The SE SRAM design in Figure 7 is similar to the original design, where four input signals are paired with weights of +1 and −1, affecting the output waveform based on the input–weight combinations. The Mac output waveform shows noticeable changes corresponding to input conditions, with smoother transitions than the original design, indicating potentially lower switching activity and power. The SE design shows reduced amplitude in the MAC Output transitions compared to the original design, which suggests potential power savings.

While the original design provides baseline performance, the SE and PLNA designs demonstrate significant improvements in power efficiency, with the PLNA structure providing the most stable and optimized output. The SE design contributes to area efficiency by employing a streamlined structure with fewer transistors compared to conventional designs, further reducing the overall area overhead. Additionally, the proposed architecture innovatively shares the reading part across multiple writing parts (4T PLNAs) in the same SRAM column. This shared configuration enhances area optimization by minimizing the need for redundant read components, which are typically required for each cell in conventional SRAM designs. Consequently, both the SE and PLNA structures offer a balanced combination of power efficiency, stability, and area optimization, making them highly suitable for advanced computing-in-memory applications.

7. Conclusions

In this study, we proposed two novel FinFET 7nm SRAM designs—single-ended (SE) and P-latch N-access (PLNA) architectures—targeted at optimizing power and delay performance for computing-in-memory (CIM) applications. Through extensive simulations, we compared these designs with an original 10T SRAM architecture across multiple input–weight combinations. The results demonstrate substantial power savings for both designs, with the SE architecture achieving a 60.42% reduction and the PLNA architecture achieving a 56.90% reduction in total power consumption compared to the original design. Additionally, both SE and PLNA architectures outperformed the original 10T SRAM design in terms of speed, with the SE design achieving the lowest overall delay (0.501 ns), followed by the PLNA design (0.713 ns), and the original design at 1.009 ns.
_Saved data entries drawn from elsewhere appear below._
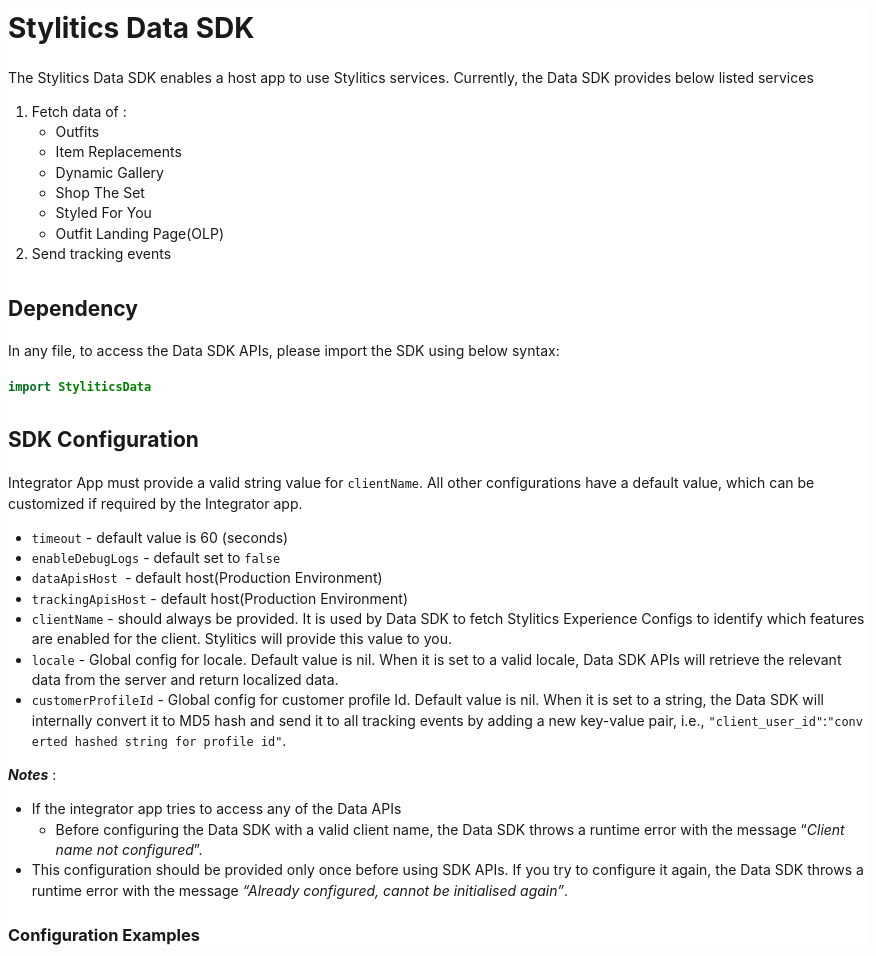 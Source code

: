 # Stylitics Data SDK

The Stylitics Data SDK enables a host app to use Stylitics services. Currently, the Data SDK provides below listed services 
1. Fetch data of :
    - Outfits
    - Item Replacements
    - Dynamic Gallery
    - Shop The Set
    - Styled For You
    - Outfit Landing Page(OLP)
2. Send tracking events

## Dependency

In any file, to access the Data SDK APIs, please import the SDK using below syntax:

```swift
import StyliticsData
```


## SDK Configuration

Integrator App must provide a valid string value for `clientName`. All other configurations have a default value, which can be customized if required by the Integrator app.

- `timeout` - default value is 60 (seconds)
- `enableDebugLogs` - default set to `false`
- `dataApisHost `- default host(Production Environment)
- `trackingApisHost` - default host(Production Environment)
- `clientName` - should always be provided. It is used by Data SDK to fetch Stylitics Experience Configs to identify which features are enabled for the client. Stylitics will provide this value to you.
- `locale` - Global config for locale. Default value is nil. When it is set to a valid locale, Data SDK APIs will retrieve the relevant data from the server and return localized data.
- `customerProfileId` - Global config for customer profile Id. Default value is nil. When it is set to a string, the Data SDK will internally convert it to MD5 hash and send it to all tracking events by adding a new key-value pair, i.e., `"client_user_id"`:`"converted hashed string for profile id"`.

***Notes*** :

- If the integrator app tries to access any of the Data APIs
    - Before configuring the Data SDK with a valid client name, the Data SDK throws a runtime error with the message “*Client name not configured*”.
- This configuration should be provided only once before using SDK APIs. If you try to configure it again, the Data SDK throws a runtime error with the message *“Already configured, cannot be initialised again”*.



### Configuration Examples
In summary, the proposed SE and PLNA SRAM architectures significantly improve both power efficiency and processing speed, making them highly suitable for CIM applications where energy efficiency and high-speed operation are critical. This research highlights the advantages of binary-weighted operations for power optimization, positioning the SE and PLNA designs as practical solutions for low-power, high-performance memory in advanced computing systems. We are currently working [19] on a follow-up study to present a complete chip design and evaluate performance using standard datasets, such as CIFAR-10. This future work will also include a detailed comparative analysis with key references, further validating the practical benefits of the proposed designs in real-world deep learning applications.

Author Contributions

Conceptualization, data curation, formal analysis, investigation, methodology, validation, A.G.; writing—original draft, writing—review and editing, N.A.; supervision, funding acquisition, project administration, K.K.C. All authors read and agreed to the published version of the manuscript.

Funding

This work was supported by the Technology Innovation Program (20018906, Development of autonomous driving collaboration control platform for commercial and task assistance vehicles) funded By the Ministry of Trade, Industry and Energy (MOTIE, Republic of Korea).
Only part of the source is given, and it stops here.